Sir Marty's gongs give average folk shot at title
MARTIN VAN BEYNEN
Martin van Beynen
I don't think we have enough honours in New Zealand. Every year when New Year and Queen's Birthday come around and the great and the good receive their awards, thousands if not millions miss out.
This is just not good enough because each time the gongs are handed out, thousands of good citizens feel their works and labours have gone unrecognised and under-appreciated - yet again. It is an insult to our egalitarian society and highlights the gap between the successful and unsuccessful, the good and mediocre and the charitable and those who couldn't care less.
It is high time we remedied this and came up with a list of new awards and honours which ensure everyone in New Zealand, no matter how humble or lacking in achievement or excellence, does not go to their grave without an award from the State.
While most people will agree this is a fine idea, some will argue that handing out awards and honours to everyone will devalue honours so much they become worthless. This, in my view, is elitist thinking. It smacks of the belief the deserving can only be honoured if the less deserving get nothing. I am not arguing all honours should be equal. All I am saying is that all citizens deserve some acknowledgement of their contribution, whether it has changed the world or not.

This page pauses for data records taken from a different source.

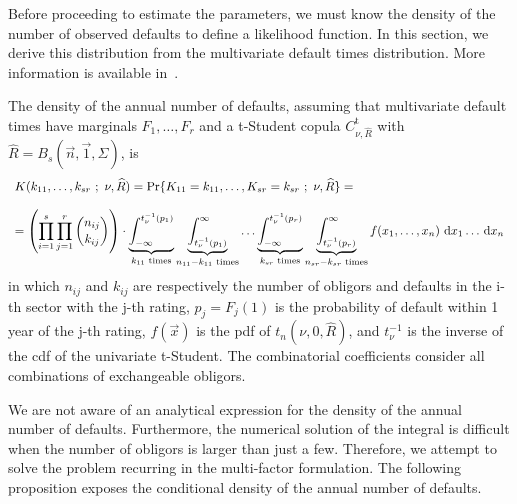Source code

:\documentclass[11pt,fleqn]{book} %
\begin{document}
Before proceeding to estimate the parameters, we must know the density
of the number of observed defaults to define a likelihood function. In 
this section, we derive this distribution from the multivariate default 
times distribution. More information is available 
in~\cite{gordy:2002,roncalli:2004}.

\begin{proposition}
	The density of the annual number of defaults, assuming that multivariate 
	default times have marginals $F_1,\dots,F_r$ and a t-Student copula 
	$C_{\nu,\widehat{R}}^{\text{t}}$ with 
	$\widehat{R} = B_s(\vec{n},\vec{1},\Sigma)$, is
	\begin{displaymath}
		\begin{array}{l}
			K(k_{11},\dots,k_{sr}\ ;\ \nu, \widehat{R}) = 
			\Pr\{K_{11}=k_{11},\dots,K_{sr}=k_{sr}\ ;\ \nu, \widehat{R}\} = \\
			\\
			= \left( \displaystyle \prod_{i=1}^s \prod_{j=1}^r \binom{n_{ij}}{k_{ij}} \right) \cdot
			\displaystyle
			\underbrace{\int_{-\infty}^{t_{\nu}^{-1}(p_1)}}_{k_{11} \text{ times}}
			\underbrace{\int_{t_{\nu}^{-1}(p_1)}^{\infty}}_{n_{11}-k_{11} \text{ times}}
			\dots
			\underbrace{\int_{-\infty}^{t_{\nu}^{-1}(p_r)}}_{k_{sr} \text{ times}}
			\underbrace{\int_{t_{\nu}^{-1}(p_r)}^{\infty}}_{n_{sr}-k_{sr} \text{ times}}
			f(x_1,\dots,x_n) \mathop{\,\mathrm{{}d}}\mathopen{} x_1 \dots \mathop{\,\mathrm{{}d}}\mathopen{} x_n
		\end{array}
	\end{displaymath}
	in which $n_{ij}$ and $k_{ij}$ are respectively the number of obligors and 
	defaults in the i-th sector with the j-th rating, $p_j = F_j(1)$ is the 
	probability of default within 1 year of the j-th rating, $f(\vec{x})$ 
	is the pdf of $t_n(\nu,0,\widehat{R})$, and $t_{\nu}^{-1}$ is the inverse of 
	the cdf of the univariate t-Student. The combinatorial coefficients 
	consider all combinations of exchangeable obligors.
\end{proposition}

We are not aware of an analytical expression for the density of the annual 
number of defaults. Furthermore, the numerical solution of the integral is 
difficult when the number of obligors is larger than just a few. Therefore,
we attempt to solve the problem recurring in the multi-factor formulation. 
The following proposition exposes the conditional density of the annual 
number of defaults.
\end{document}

There will obviously need to be a great deal of discussion over what form these awards should take, and who should be in charge of conferring them.
For a start, the list of titles to be conferred will need broadening to recognise the range of contributions and efforts the new honours system will try to address. Sir, Lady and Dame are all excellent servants in the nomenclature hierarchy, but even the staunchest traditionalists would have to admit they do not cover the full gambit of human endeavour and achievement.
There are no shortage of contenders and at the very least the list of titles can be expanded to include Boss, Chief, Lord, Duke, Count, Alpha, Patron, Don, Brahmin, Nawab, Sire, Shogun and Prophet (for the religious). Of course, we mustn't forget the ladies and the extended list should include Duchess, Countess, Electress, Milady and Priestess.
While a low-profile captain of industry could rightly receive the title of Boss and a community leader that of Chief, we do need to keep in mind suitable titles for those of a more caring bent.
I suggest brother, comrade, or compadre could do the job here and for the ladies, sister, friend or intimate. As you can see, broadening the range of titles will increase the ability of the system to recognise everyone for their contribution to society.
Not everyone can devote their lives to the disadvantaged or be a professional sports star for 10 years and then have so much money they don't need to work.
For many people the most they can do each day is get to work on time, cook dinner and do the dishes. Others will struggle to get out of bed before midday and find it a battle just to make their way to the shop to get some milk. However, in their small way they are all contributing to society so we need to recognise that.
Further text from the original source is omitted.